The Internet has been buzzing about the whereabouts of singer Frank Ocean’s highly anticipated sophomore album for months now. While the “Channel Orange” artist is keeping mum about his forthcoming music, he recently addressed the Orlando shooting that took the lives of 49 party-goers at an LGBT nightclub.
In the post, pinned to the blogging site Tumblr, Ocean shares his own experience with how his father treated a transgender waitress, and expressed his disdain for the victims in the recent deadly massacre, while calling critique to the idea of said hate being spread in the name of religion.
“I read in the paper that my brothers are being thrown from rooftops blindfolded with their hands tied behind their backs for violating Sharia law,” Ocean began. “I heard its in the name of God,” he continued.
“I heard on the news that the aftermath of a hate crime left piles of dead bodies on a dance floor this month. I heard the gunman feigned dead among all the people he killed. I heard the news say he was one of us,” he recalled.
“Many hate us and wish we didn’t exist,” Ocean, who is openly gay, penned. ” many are annoyed by our wanting to be married like everyone else or use the correct restroom like everyone else. Many don’t see anything wrong with passing down the same old values that send thousands of kids into suicidal depression each year.”
The 28-year-old shared a number of his own experiences as well as his perspective on the treatment of his LGBT counterparts. Read the entire Tumblr post below to see all that Ocean had to say.

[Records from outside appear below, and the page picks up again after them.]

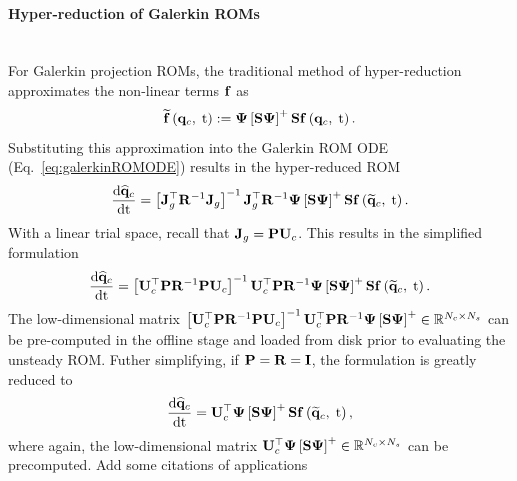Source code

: \paragraph*{Hyper-reduction of Galerkin ROMs}\mbox{}\\
%
For Galerkin projection ROMs, the traditional method of hyper-reduction approximates the non-linear terms $\mathbf{f}$ as
%
\begin{equation}
	\rhsApproxFunc{\consVec, \; \timeVar} \defEq \deimBasis \left[ \sampMat \deimBasis \right]^+ \sampMat \rhsFunc{\consVec, \; \timeVar}.
\end{equation}
%
Substituting this approximation into the Galerkin ROM ODE (Eq.~\ref{eq:galerkinROMODE}) results in the hyper-reduced ROM
%
\begin{equation}\label{eq:galerkinROMHR}
    \ode{\consVecCoef}{\timeVar} = \left[\jacobDecode^\top \resScaleInv \jacobDecode\right]^{-1} \jacobDecode^\top \resScaleInv \deimBasis \left[ \sampMat \deimBasis \right]^+ \sampMat \rhsFunc{\consVecRom, \; \timeVar}.
\end{equation}
%
With a linear trial space, recall that $\jacobDecode = \consScale \consTrial$. This results in the simplified formulation
%
\begin{equation}
    \ode{\consVecCoef}{\timeVar} = \left[\consTrial^\top \consScale \resScaleInv \consScale \consTrial\right]^{-1} \consTrial^\top \consScale \resScaleInv \deimBasis \left[ \sampMat \deimBasis \right]^+ \sampMat \rhsFunc{\consVecRom, \; \timeVar}.
\end{equation}
%
The low-dimensional matrix $\left[\consTrial^\top \consScale \resScaleInv \consScale \consTrial\right]^{-1} \consTrial^\top \consScale \resScaleInv \deimBasis \left[ \sampMat \deimBasis \right]^+ \inRTwo{\numConsModes}{\numSamps}$ can be pre-computed in the offline stage and loaded from disk prior to evaluating the unsteady ROM. Futher simplifying, if $\consScale = \resScale = \identMat$, the formulation is greatly reduced to
%
\begin{equation}
    \ode{\consVecCoef}{\timeVar} = \consTrial^\top \deimBasis \left[ \sampMat \deimBasis \right]^+ \sampMat \rhsFunc{\consVecRom, \; \timeVar},
\end{equation}
%
where again, the low-dimensional matrix $\consTrial^\top \deimBasis \left[ \sampMat \deimBasis \right]^+ \inRTwo{\numConsModes}{\numSamps}$ can be precomputed. {\color{red}Add some citations of applications}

“I read in the paper that my brothers are being thrown from rooftops blindfolded with their hands tied behind their backs for violating sharia law. I heard the crowds stone these fallen men if they move after they hit the ground. I heard it’s in the name of God. I heard my pastor speak for God too, quoting scripture from his book. Words like abomination popped off my skin like hot grease as he went on to describe a lake of fire that God wanted me in. I heard on the news that the aftermath of a hate crime left piles of bodies on a dance floor this month. I heard the gunman feigned dead among all the people he killed. I heard the news say he was one of us. I was six years old when I heard my dad call our transgender waitress a faggot as he dragged me out a neighborhood diner saying we wouldn’t be served because she was dirty. That was the last afternoon I saw my father and the first time I heard that word, I think, although it wouldn’t shock me if it wasn’t. Many hate us and wish we didn’t exist. Many are annoyed by our wanting to be married like everyone else or use the correct restroom like everyone else. Many don’t see anything wrong with passing down the same old values that send thousands of kids into suicidal depression each year. So we say pride and we express love for who and what we are. Because who else will in earnest? I daydream on the idea that maybe all this barbarism and all these transgressions against ourselves is an equal and opposite reaction to something better happening in this world, some great swelling wave of openness and wakefulness out here. Reality by comparison looks grey, as in neither black nor white but also bleak. We are all God’s children, I heard. I left my siblings out of it and spoke with my maker directly and I think he sounds a lot like myself. If I being myself were more awesome at being detached from my own story in a way I being myself never could be. I wanna know what others hear, I’m scared to know but I wanna know what everyone hears when they talk to God. Do the insane hear the voice distorted? Do the indoctrinated hear another voice entirely?”